Countries emerging from conflict are not blank pages and their people are not “projects”. They are the main agents of peace. However, the international approach is often based on generic models that ignore national realities.

Although these discussions about how to achieve societal transformations are certainly relevant, we argue that beneath methodological discussions about too much or too little social engineering, there is a normative discussion. In that sense, we side with Verweij, who elsewhere in this book (chapter “‘Moresfare’ and the Resilience Paradox: Ethics as the Terra Incognita of Hybrid Warfare and Its Challenges”) refers to moresfare as ‘the use or misuse of values and norms as a weapon of war or as a way to achieve a political objective’. Moresfare would be, for example, misusing values as a pretext for intervention, while the underlying intentions are political or strategic. While this position appears to be close to the radical critics discussed above, this is not so. In the same chapter, Verweij points to the relevance of Kaldor’s concept of the security force and as such she does not dismiss concepts such as human security as the radical critics do. In other words, she points to the importance of taking ethical reflection seriously and asserts that such reflection should be the very foundation of intervention.

Conclusion and Discussion

In essence, the three perspectives on human security discussed above are three normative perspectives on international intervention. In the Netherlands and elsewhere, the so-called war on terror has been the theory underlying foreign policy from the beginning of this millennium. In a sense, this provided the opportunity for a coalition between instrumentalists and believers: interventions that followed upon realists’ estimations of international situations offered the conditions for believers to aim at establishing human security ideals. Perhaps such a coalition can be seen as a rationale for the security-development nexus. From the perspective of radical critics, such a coalition is essentially a perverse coalition that a methodological discussion might even obscure. After all, idealism may constitute an outward justification for a more cynical instrumental agenda.

As regards foreign policy, while there is a broad consensus that the era of the war on terror is over, it is not clear what will follow. Some argue that we are on the brink of an era of great power politics (Biscop, 2021). What that means for the foreign policy of the EU and the Netherlands seems as yet unclear.
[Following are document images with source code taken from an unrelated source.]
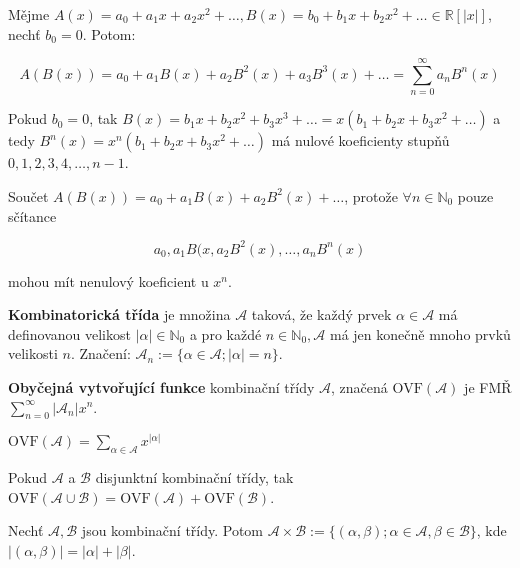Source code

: \begin{definice}
	Mějme $A(x) = a_{0} + a_{1}x + a_{2}x^{2} + \dots, B(x) = b_{0} + b_{1} x + b_{2} x^{2} + \dots \in \mathbb{R}[|x|]$, nechť $b_{0} = 0$. Potom:
	
	$$
	A(B(x)) = a_{0} + a_{1}B(x) + a_{2}B^{2}(x) + a_{3}B^{3}(x) + \dots = \sum_{n = 0}^{\infty}a_{n}B^{n}(x)
	$$
\end{definice}

\begin{pozn}
	Pokud $b_{0} =0$, tak $B(x) = b_{1}x + b_{2}x^{2} + b_{3}x^{3} + \dots = x (b_{1} + b_{2} x + b_{3} x^{2} + \dots)$ a tedy $B^{n}(x) = x^{n}(b_{1} + b_{2} x + b_{3} x^{2} + \dots)$ má nulové koeficienty stupňů $0,1,2,3,4, \dots, n-1$.
\end{pozn}

Součet $A(B(x)) = a_{0} + a_{1}B(x) + a_{2}B^{2}(x) + \dots$, protože $\forall n \in \mathbb{N}_{0}$ pouze sčítance 

$$
a_{0}, a_{1}B(x, a_{2} B^{2}(x), \dots, a_{n}B^{n}(x)
$$

\noindent mohou mít nenulový koeficient u $x^{n}$.

\begin{definice}
	\textbf{Kombinatorická třída} je množina $\mathcal{A}$ taková, že každý prvek $\alpha \in \mathcal{A}$ má definovanou velikost $|\alpha| \in \mathbb{N}_{0}$ a pro každé $n \in \mathbb{N}_{0}, \mathcal{A}$ má jen konečně mnoho prvků velikosti $n$. Značení: $\mathcal{A}_{n}:=\{\alpha \in \mathcal{A}; |\alpha| = n\}$.
\end{definice}

\begin{definice}
	\textbf{Obyčejná vytvořující funkce} kombinační třídy $\mathcal{A}$, značená $\text{OVF}(\mathcal{A})$ je FMŘ $\sum_{n = 0}^{\infty} |\mathcal{A}_{n}|x^{n}$.
\end{definice}

\begin{pozor}
	$\text{OVF}(\mathcal{A}) = \sum_{\alpha \in \mathcal{A}} x^{|\alpha|}$
\end{pozor}

\begin{pozor}
	Pokud $\mathcal{A}$ a $\mathcal{B}$ disjunktní kombinační třídy, tak $\text{OVF}(\mathcal{A} \cup \mathcal{B}) = \text{OVF}(\mathcal{A}) + \text{OVF}(\mathcal{B})$.
\end{pozor}

\begin{definice}
	Nechť $\mathcal{A}, \mathcal{B}$ jsou kombinační třídy. Potom $\mathcal{A} \times \mathcal{B} := \{(\alpha,\beta); \alpha \in \mathcal{A}, \beta \in \mathcal{B}\}$, kde $|(\alpha, \beta)| = |\alpha| + |\beta|$.
\end{definice}

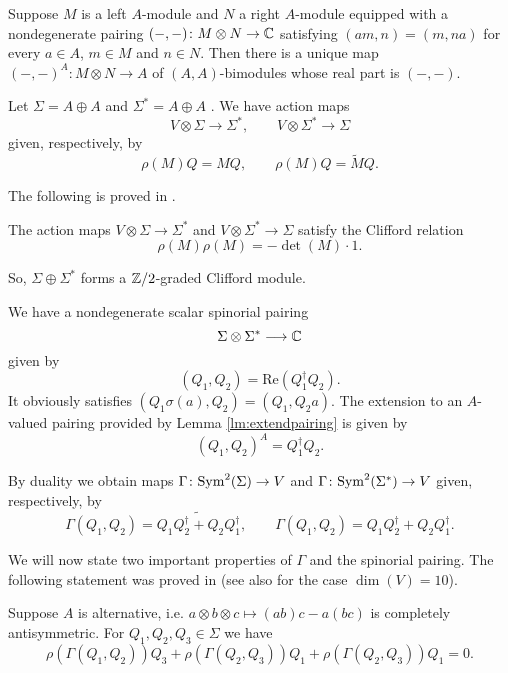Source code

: \documentclass[10pt, oneside]{article}
\renewcommand{\Re}{\mathrm{Re}}
\begin{document}
\begin{lemma}
Suppose $M$ is a left $A$-module and $N$ a right $A$-module equipped with a nondegenerate pairing $(-, -)\colon M\otimes N\rightarrow \mathbb C$ satisfying $(am, n) = (m, na)$ for every $a\in A$, $m\in M$ and $n\in N$. Then there is a unique map $(-, -)^A\colon M\otimes N\rightarrow A$ of $(A, A)$-bimodules whose real part is $(-, -)$.
\label{lm:extendpairing}
\end{lemma}

Let $\Sigma=A\oplus A$ and $\Sigma^* = A\oplus A$ . We have action maps
\[V\otimes \Sigma\rightarrow \Sigma^*,\qquad V\otimes \Sigma^*\rightarrow \Sigma\]
given, respectively, by
\[\rho(M)Q = M Q,\qquad \rho(M)Q = \widetilde{M} Q.\]

The following is proved in \cite[Proposition 6]{BaezHuerta}.

\begin{prop}
The action maps $V\otimes \Sigma\rightarrow \Sigma^*$ and $V\otimes \Sigma^*\rightarrow \Sigma$ satisfy the Clifford relation
\[\rho(M)\rho(M) = -\det(M)\cdot 1.\]
\end{prop}

So, $\Sigma\oplus \Sigma^*$ forms a $\mathbb Z/2$-graded Clifford module.

We have a nondegenerate scalar spinorial pairing
\[\Sigma\otimes \Sigma^*\longrightarrow \mathbb C\]
given by
\[(Q_1, Q_2) = \Re(Q_1^\dagger Q_2).\]
It obviously satisfies $(Q_1 \sigma(a), Q_2) = (Q_1, Q_2 a)$. The extension to an $A$-valued pairing provided by Lemma \ref{lm:extendpairing} is given by
\[(Q_1, Q_2)^A = Q_1^\dagger Q_2.\]

By duality we obtain maps $\Gamma\colon{\rm Sym}^2(\Sigma)\rightarrow V$ and $\Gamma\colon {\rm Sym}^2(\Sigma^*)\rightarrow V$ given, respectively, by
\[\Gamma(Q_1, Q_2) = \widetilde{Q_1Q_2^\dagger + Q_2Q_1^\dagger},\qquad \Gamma(Q_1, Q_2) = Q_1Q_2^\dagger + Q_2Q_1^\dagger.\]

We will now state two important properties of $\Gamma$ and the spinorial pairing. The following statement was proved in \cite[Theorem 11]{BaezHuerta} (see also \cite{Schray} for the case $\dim(V)=10$).

\begin{thm}
Suppose $A$ is alternative, i.e. $a\otimes b\otimes c\mapsto (ab)c - a(bc)$ is completely antisymmetric. For $Q_1, Q_2, Q_3\in\Sigma$ we have
\[\rho(\Gamma(Q_1, Q_2))Q_3 + \rho(\Gamma(Q_2, Q_3))Q_1 + \rho(\Gamma(Q_2, Q_3))Q_1 = 0.\]
\label{thm:3psi}
\end{thm}
\end{document}
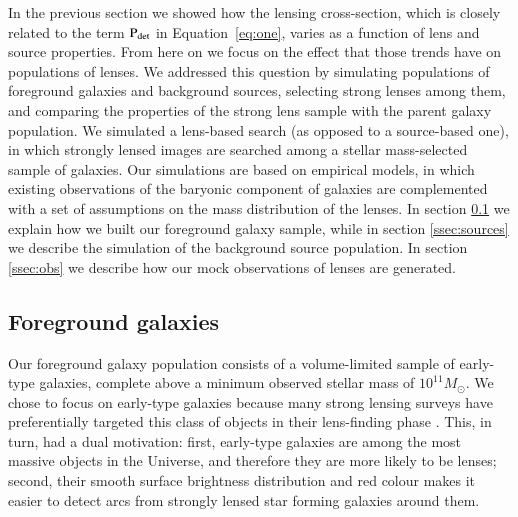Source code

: \documentclass{aa}
\def\pdet{{\rm P}_\mathrm{det}}
\def\Sref#1{Section~\ref{#1}\xspace}
\def\Eref#1{Equation~\ref{#1}\xspace}
\begin{document}
In the previous section we showed how the lensing cross-section, which is closely related to the term $\pdet$ in \Eref{eq:one}, varies as a function of lens and source properties.
From here on we focus on the effect that those trends have on populations of lenses.
We addressed this question by simulating populations of foreground galaxies and background sources, selecting strong lenses among them, and comparing the properties of the strong lens sample with the parent galaxy population.
We simulated a lens-based search (as opposed to a source-based one), in which strongly lensed images are searched among a stellar mass-selected sample of galaxies.
Our simulations are based on empirical models, in which existing observations of the baryonic component of galaxies are complemented with a set of assumptions on the mass distribution of the lenses.
In section \ref{ssec:lenses} we explain how we built our foreground galaxy sample,
while in section \ref{ssec:sources} we describe the simulation of the background source population.
In section \ref{ssec:obs} we describe how our mock observations of lenses are generated.



\subsection{Foreground galaxies}\label{ssec:lenses}

Our foreground galaxy population consists of a volume-limited sample of early-type galaxies, complete above a minimum observed stellar mass of $10^{11}M_\odot$.
We chose to focus on early-type galaxies because many strong lensing surveys have preferentially targeted this class of objects in their lens-finding phase \citep[e.g.][]{Bol++06,Gav++12,Son++18a}.
This, in turn, had a dual motivation:
first, early-type galaxies are among the most massive objects in the Universe, and therefore they are more likely to be lenses;
second, their smooth surface brightness distribution and red colour makes it easier to detect arcs from strongly lensed star forming galaxies around them.
\end{document}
As a firm believer—at least in its manifest rhetoric—in the past, the foreign policy of the Netherlands has committed to a comprehensive approach. However, it seems clear that the era of large-scale and enduring military intervention connected to a nation-building agenda is over. What will that mean for foreign policy in The Netherlands? What will that mean for the security-development nexus, and the relationship between the Ministry of Foreign Affairs and the Ministry of Defence? After all, this nexus meant that both ministries, each representing a part of the security-development equation, became connected in a specific way. If there are future military interventions, will they be focused on more limited and more achievable goals? Or will both ministries shift attention to great power politics and—for example—the different military organization that this requires? Will that lead to a totally different kind of cooperation between the Ministry of Foreign Affairs and the Ministry of Defence, one that does not rely on the security-development nexus? These are questions for further analysis research. What this chapter aimed to indicate is that answers to such questions depend on pragmatic considerations regarding achievable goals, methodological perspectives on how to pragmatically achieve such goals, but also on normative orientations.